I am using terminology and notations from Earley's paper. It is possible that the description you read is different.
It seems frequent that general CF parsing algorithms are first
presented in the form of a recognizer, and then the information
management needed to actually build parse trees and parse forests is
sort of added as an afterthought. One reason may be that keeping the
information needed to construct the shared forest require cubic space
$O(n^3)$ where $n$ is the length of the input string being parsed, but
the space requirement is only square $O(n^2)$ for recognition, when this information is
not preserved. The reason for this space complexity increase is quite
simple: the parse forest size can be cubic.
The worst case time complexity is $O(n^3)$, as is well known.

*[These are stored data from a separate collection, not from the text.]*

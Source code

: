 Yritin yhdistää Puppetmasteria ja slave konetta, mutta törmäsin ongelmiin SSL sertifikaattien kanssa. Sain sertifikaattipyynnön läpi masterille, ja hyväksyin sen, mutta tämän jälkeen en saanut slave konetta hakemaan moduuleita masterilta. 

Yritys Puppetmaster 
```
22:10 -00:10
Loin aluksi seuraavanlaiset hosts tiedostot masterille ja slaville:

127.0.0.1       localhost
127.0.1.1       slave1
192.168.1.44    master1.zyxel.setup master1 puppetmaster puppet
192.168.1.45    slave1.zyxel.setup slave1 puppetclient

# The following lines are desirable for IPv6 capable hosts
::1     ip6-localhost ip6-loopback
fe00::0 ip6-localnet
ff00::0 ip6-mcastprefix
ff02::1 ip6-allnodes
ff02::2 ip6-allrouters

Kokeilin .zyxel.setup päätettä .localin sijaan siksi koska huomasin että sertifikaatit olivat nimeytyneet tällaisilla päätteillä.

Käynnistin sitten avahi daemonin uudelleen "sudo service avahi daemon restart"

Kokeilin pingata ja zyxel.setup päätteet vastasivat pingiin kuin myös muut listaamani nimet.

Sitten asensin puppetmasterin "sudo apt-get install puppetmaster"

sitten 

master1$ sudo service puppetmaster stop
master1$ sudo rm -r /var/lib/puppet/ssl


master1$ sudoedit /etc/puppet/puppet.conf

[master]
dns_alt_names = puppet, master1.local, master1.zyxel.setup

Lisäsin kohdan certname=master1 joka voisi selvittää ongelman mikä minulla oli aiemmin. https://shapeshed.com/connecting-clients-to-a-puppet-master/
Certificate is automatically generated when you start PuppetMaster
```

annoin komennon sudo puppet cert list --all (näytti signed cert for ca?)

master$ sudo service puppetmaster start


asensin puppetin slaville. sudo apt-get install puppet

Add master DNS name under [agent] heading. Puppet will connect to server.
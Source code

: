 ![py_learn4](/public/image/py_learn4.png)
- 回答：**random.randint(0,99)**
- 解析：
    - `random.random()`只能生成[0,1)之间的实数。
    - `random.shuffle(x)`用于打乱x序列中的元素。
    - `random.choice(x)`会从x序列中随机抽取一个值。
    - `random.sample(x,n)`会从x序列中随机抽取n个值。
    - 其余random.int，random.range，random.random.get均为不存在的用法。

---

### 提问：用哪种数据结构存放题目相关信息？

The best reference for Earley's algorithm is of course Earley's paper,
but it is not very explicit about building the parse forest. This can
actually be a messy business, much more so than the fast talk of
section 7 page 101 will let appear. To be true, Earley does not talk
of parse forest, or of forest, but of "a factored representation of
all possible parse trees". And there is a good reason for that: if he
tried to produce a forest according to his grammar, his space (hence
time) complexity bound would climb to $O(n^{s+1})$ where $s$ is the
size of the longest rule right-hand-side. This is why other algorithms
use grammars in binary form (not necessarily Chomsky Normal Form (CNF)).
Actually, Earley uses binary form implicitly, because that is
necessary for the cubic time complexity. This is one of the major
roles of the rule dot in states. But this implicit binary form
produces parses and forests according to the binarized grammar, not
to the original one, which, I fear, is a major source of obscurity. This is detailed further below.
One good way to understand how the forest is obtained is probably to
look at it in a simpler case, the CYK algorithm. It is also often
described as a recognizer, and the parser aspect is added at the end.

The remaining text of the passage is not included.